Despite having smaller resources, the Claude AI assistant maker is seen as a competitor to larger rivals such as OpenAI and Google’s AI chatbot.  Anthropic is valued at around $60 billion (€58 billion), which is almost $100 billion less than OpenAI.

Anthropic calls itself an AI safety research company and was co-founded by former OpenAI executives, researchers, and brother and sister Dario and Daniela Amodei.

It is based in San Francisco and has made various hires from OpenAI among other tech companies. 

Anthropic announced to Euronews Next on Thursday in a Europe exclusive that Neil Houlsby, who was previously a research scientist and manager at Google DeepMind, would be joining the company to head the Zürich office. 

Prior to his 10 years at Google DeepMind, Houlsby was studying for a PhD in machine learning at the University of Cambridge in the United Kingdom. 

It is Anthropic’s third European office to open after London in 2023 and Dublin a year later.

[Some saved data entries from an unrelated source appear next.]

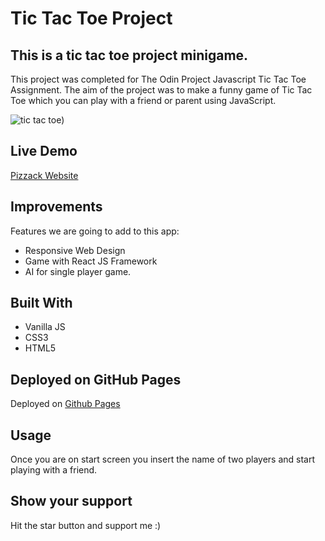 # Tic Tac Toe Project
## This is a tic tac toe project minigame.

This project was completed for The Odin Project Javascript  Tic Tac Toe Assignment. The aim of the project was to make a funny game of Tic Tac Toe which you can play with a friend or parent using JavaScript.

![tic tac toe](https://github.com/PapierKorb76/tictactoe/assets/62933268/928e70bf-0e75-483b-a909-76d71a97bdef))

## Live Demo
[Pizzack Website](https://papierkorb76.github.io/restaurant-page/)

## Improvements

Features we are going to add to this app:

- Responsive Web Design
- Game with React JS Framework
- AI for single player game.

## Built With
- Vanilla JS
- CSS3
- HTML5

## Deployed on GitHub Pages

Deployed on [Github Pages](https://pages.github.com/)

## Usage
Once you are on start screen you insert the name of two players and start playing with a friend.

## Show your support

Hit the star button and support me :)
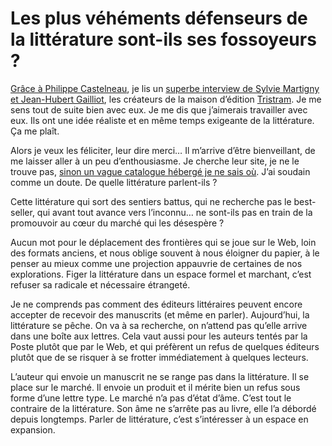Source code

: # Les plus véhéments défenseurs de la littérature sont-ils ses fossoyeurs ?

[Grâce à Philippe Castelneau](https://twitter.com/castelneau/status/631094962172624896), je lis un [superbe interview de Sylvie Martigny et Jean-Hubert Gailliot](http://www.vice.com/fr/read/fin-de-la-lecture-en-france-203), les créateurs de la maison d’édition [Tristram](https://fr.wikipedia.org/wiki/Tristram). Je me sens tout de suite bien avec eux. Je me dis que j’aimerais travailler avec eux. Ils ont une idée réaliste et en même temps exigeante de la littérature. Ça me plaît.<span id="more-42248"></span>

Alors je veux les féliciter, leur dire merci… Il m’arrive d’être bienveillant, de me laisser aller à un peu d’enthousiasme. Je cherche leur site, je ne le trouve pas, [sinon un vague catalogue hébergé je ne sais où](http://www.lekti-ecriture.com/editeurs/-Tristram,79-.html). J’ai soudain comme un doute. De quelle littérature parlent-ils ?

Cette littérature qui sort des sentiers battus, qui ne recherche pas le best-seller, qui avant tout avance vers l’inconnu… ne sont-ils pas en train de la promouvoir au cœur du marché qui les désespère ?

Aucun mot pour le déplacement des frontières qui se joue sur le Web, loin des formats anciens, et nous oblige souvent à nous éloigner du papier, à le penser au mieux comme une projection appauvrie de certaines de nos explorations. Figer la littérature dans un espace formel et marchant, c’est refuser sa radicale et nécessaire étrangeté.

Je ne comprends pas comment des éditeurs littéraires peuvent encore accepter de recevoir des manuscrits (et même en parler). Aujourd’hui, la littérature se pêche. On va à sa recherche, on n’attend pas qu’elle arrive dans une boîte aux lettres. Cela vaut aussi pour les auteurs tentés par la Poste plutôt que par le Web, et qui préfèrent un refus de quelques éditeurs plutôt que de se risquer à se frotter immédiatement à quelques lecteurs.

L’auteur qui envoie un manuscrit ne se range pas dans la littérature. Il se place sur le marché. Il envoie un produit et il mérite bien un refus sous forme d’une lettre type. Le marché n’a pas d’état d’âme. C’est tout le contraire de la littérature. Son âme ne s’arrête pas au livre, elle l’a débordé depuis longtemps. Parler de littérature, c’est s’intéresser à un espace en expansion.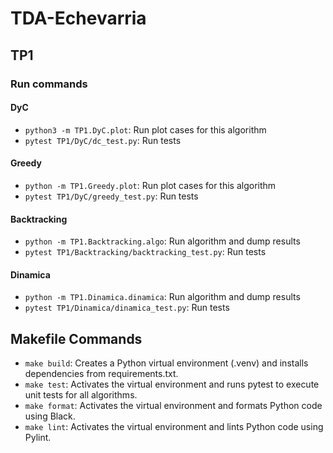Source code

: # TDA-Echevarria

## TP1

### Run commands

#### DyC

-   `python3 -m TP1.DyC.plot`: Run plot cases for this algorithm
-   `pytest TP1/DyC/dc_test.py`: Run tests

#### Greedy

-   `python -m TP1.Greedy.plot`: Run plot cases for this algorithm
-   `pytest TP1/DyC/greedy_test.py`: Run tests

#### Backtracking

-   `python -m TP1.Backtracking.algo`: Run algorithm and dump results
-   `pytest TP1/Backtracking/backtracking_test.py`: Run tests

#### Dinamica

-   `python -m TP1.Dinamica.dinamica`: Run algorithm and dump results
-   `pytest TP1/Dinamica/dinamica_test.py`: Run tests

## Makefile Commands

-   `make build`: Creates a Python virtual environment (.venv) and installs dependencies from requirements.txt.
-   `make test`: Activates the virtual environment and runs pytest to execute unit tests for all algorithms.
-   `make format`: Activates the virtual environment and formats Python code using Black.
-   `make lint`: Activates the virtual environment and lints Python code using Pylint.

“It’s an incredibly exciting time for AI research globally, and Switzerland has long been a centre for super-smart people doing world-class research. I’m thrilled to have the opportunity to lead Anthropic’s team in Zürich, where we’re working on further developing multimodal capabilities for Claude’s LLM training,” Houlsby said in a statement.

“We’re already building a strong team in Zürich, and we’re looking for great researchers and engineers to join us – people with a passion for developing AI for the global good and working at the cutting-edge frontier of AI and multimodal LLMs like Claude,” he added.  

The announcement comes as the Artificial Intelligence Action Summit was held in Paris this week. 

US Vice President JD Vance on Tuesday warned against “excessive regulations” on AI, criticising Europe’s legislation such as the Digital Services Act (DSA) and its online privacy rules.

Anthropic’s CEO, however, said in a statement that “international conversations on AI must more fully address the technology’s growing security risks”.